With education and childcare programs in Ontario being hit with cutbacks, early childhood education (ECE) at Ryerson is learning to live in the new Ontario.

June Pollard, director of the ECE school, says students are being trained in different fields so they have more job-hunting options when they leave school.

“One of the strengths in the program is that there is a lot of choices that students can go into when they graduate,” says Pollard. “If, when they come in with just sort of one thing in mind that they want to do and don’t explore other possibilities, they’re not really taking full advantage of the opportunities that are there.”

ECE students are required to do a volunteer placement within their field of study between third and fourth year.
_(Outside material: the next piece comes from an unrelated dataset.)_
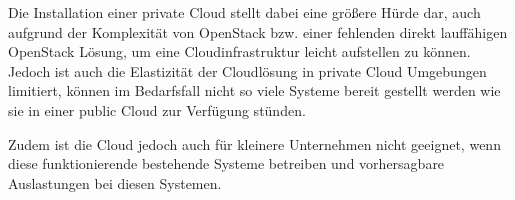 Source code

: Die Installation einer private Cloud stellt dabei eine größere Hürde dar, auch aufgrund der Komplexität von OpenStack  bzw. einer fehlenden direkt lauffähigen OpenStack Lösung, um eine Cloudinfrastruktur leicht aufstellen zu können. Jedoch ist auch die Elastizität der Cloudlösung in private Cloud Umgebungen limitiert, können im Bedarfsfall nicht so viele Systeme bereit gestellt werden wie sie in einer public Cloud zur Verfügung stünden.

Zudem ist die Cloud jedoch auch für kleinere Unternehmen nicht geeignet, wenn diese funktionierende bestehende Systeme betreiben und vorhersagbare Auslastungen bei diesen Systemen.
The school sets up these placements, and many students end up working in these positions after they graduate, says Pollard.

Some even venture overseas, she says. “We have one student who did her placement in Kenya and another in Zimbabwe. Another graduate is working in a program in Trinidad and did her placement there, too.”

But cuts to childcare and education, fields employing more than half of all ECE graduates, are being drastically reduced.

Melanie Collett, a third-year ECE student, would like to get a job back in her home province of Newfoundland, but, “Job prospects there are not promising unless the economy turns around.”

Instead, she hopes to continue her education after Ryerson, in a teacher’s college or a master’s program.

Third-year student Cara Stephens says she has an “excellent” chance for finding work after graduation.

She says hands-on experience, coupled with her university degree, and a two-year diploma from Georgian College in Barrie gives her a better chance at finding a job than other students.

“I have a lot of strength in [ECE] and I’m not worried at all,” says Stephens. She has worked with children with special needs for six years.

However, she says “early childhood educators don’t get enough recognition for what they do in the form of getting paid.”